- _WORK REQUEST_
Your task is to transcribe all the entries exactly, excluding pictures.

[Start of section]

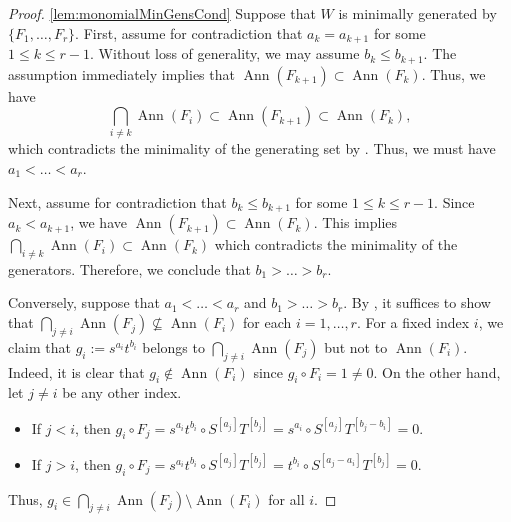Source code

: \documentclass[a4paper, 11pt]{amsart}
\numberwithin{theorem}{section}
\theoremstyle{definition}
\numberwithin{equation}{section}
\DeclareMathOperator{\Ann}{\operatorname{Ann}}
\begin{document}
\begin{proof} 
\eqref{lem:monomialMinGensCond} Suppose that $W$ is minimally generated by $\{F_1, \dots, F_r\}$. 
First, assume for contradiction that $a_k = a_{k+1}$ for some $1 \leq k \leq r-1$. 
Without loss of generality, we may assume $b_k \leq b_{k+1}$. 
The assumption immediately implies that $\Ann(F_{k+1}) \subset \Ann(F_k)$. 
Thus, we have
\[
\bigcap_{i \neq k} \Ann(F_i) \subset \Ann(F_{k+1}) \subset \Ann(F_k),
\]
which contradicts the minimality of the generating set by . 
Thus, we must have $a_1 < \dots < a_r$.

Next, assume for contradiction that $b_k \leq b_{k+1}$ for some $1 \leq k \leq r-1$. 
Since $a_k < a_{k+1}$, we have $\Ann(F_{k+1}) \subset \Ann(F_k)$.
This implies $\bigcap_{i \neq k} \Ann(F_i) \subset \Ann(F_k)$ which contradicts the minimality of the generators. 
Therefore, we conclude that $b_1 > \dots > b_r$.

Conversely, suppose that $a_1 < \dots < a_r$ and $b_1 > \dots > b_r$. 
By , it suffices to show that $\bigcap_{j \neq i} \Ann(F_j) \not\subseteq \Ann(F_i)$ for each $i = 1, \dots, r$. 
For a fixed index $i$, we claim that $g_i := s^{a_i}t^{b_i}$ belongs to $\bigcap_{j \neq i} \Ann(F_j)$ but not to $\Ann(F_i)$. 
Indeed, it is clear that $g_i \notin \Ann(F_i)$ since $g_i \circ F_i = 1 \neq 0$. 
On the other hand, let $j \neq i$ be any other index.
\begin{itemize}
    \item If $j < i$, then $g_i \circ F_j = s^{a_i}t^{b_i} \circ S^{[a_j]}T^{[b_j]} = s^{a_i} \circ S^{[a_j]}T^{[b_j-b_i]} = 0$.
    \item If $j > i$, then $g_i \circ F_j = s^{a_i}t^{b_i} \circ S^{[a_j]}T^{[b_j]} = t^{b_i} \circ S^{[a_j-a_i]}T^{[b_j]} = 0$.
\end{itemize}
Thus, $g_i \in \bigcap_{j \neq i} \Ann(F_j) \setminus \Ann(F_i)$ for all $i$.


\end{proof}
\end{document}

[End of section]

- _EXERCISE OUTPUT_
Source code

: \documentclass[a4paper, 11pt]{amsart}
\numberwithin{theorem}{section}
\theoremstyle{definition}
\numberwithin{equation}{section}
\DeclareMathOperator{\Ann}{\operatorname{Ann}}
\begin{document}
\begin{proof} 
\eqref{lem:monomialMinGensCond} Suppose that $W$ is minimally generated by $\{F_1, \dots, F_r\}$. 
First, assume for contradiction that $a_k = a_{k+1}$ for some $1 \leq k \leq r-1$. 
Without loss of generality, we may assume $b_k \leq b_{k+1}$. 
The assumption immediately implies that $\Ann(F_{k+1}) \subset \Ann(F_k)$. 
Thus, we have
\[
\bigcap_{i \neq k} \Ann(F_i) \subset \Ann(F_{k+1}) \subset \Ann(F_k),
\]
which contradicts the minimality of the generating set by . 
Thus, we must have $a_1 < \dots < a_r$.

Next, assume for contradiction that $b_k \leq b_{k+1}$ for some $1 \leq k \leq r-1$. 
Since $a_k < a_{k+1}$, we have $\Ann(F_{k+1}) \subset \Ann(F_k)$.
This implies $\bigcap_{i \neq k} \Ann(F_i) \subset \Ann(F_k)$ which contradicts the minimality of the generators. 
Therefore, we conclude that $b_1 > \dots > b_r$.

Conversely, suppose that $a_1 < \dots < a_r$ and $b_1 > \dots > b_r$. 
By , it suffices to show that $\bigcap_{j \neq i} \Ann(F_j) \not\subseteq \Ann(F_i)$ for each $i = 1, \dots, r$. 
For a fixed index $i$, we claim that $g_i := s^{a_i}t^{b_i}$ belongs to $\bigcap_{j \neq i} \Ann(F_j)$ but not to $\Ann(F_i)$. 
Indeed, it is clear that $g_i \notin \Ann(F_i)$ since $g_i \circ F_i = 1 \neq 0$. 
On the other hand, let $j \neq i$ be any other index.
\begin{itemize}
    \item If $j < i$, then $g_i \circ F_j = s^{a_i}t^{b_i} \circ S^{[a_j]}T^{[b_j]} = s^{a_i} \circ S^{[a_j]}T^{[b_j-b_i]} = 0$.
    \item If $j > i$, then $g_i \circ F_j = s^{a_i}t^{b_i} \circ S^{[a_j]}T^{[b_j]} = t^{b_i} \circ S^{[a_j-a_i]}T^{[b_j]} = 0$.
\end{itemize}
Thus, $g_i \in \bigcap_{j \neq i} \Ann(F_j) \setminus \Ann(F_i)$ for all $i$.


\end{proof}
\end{document}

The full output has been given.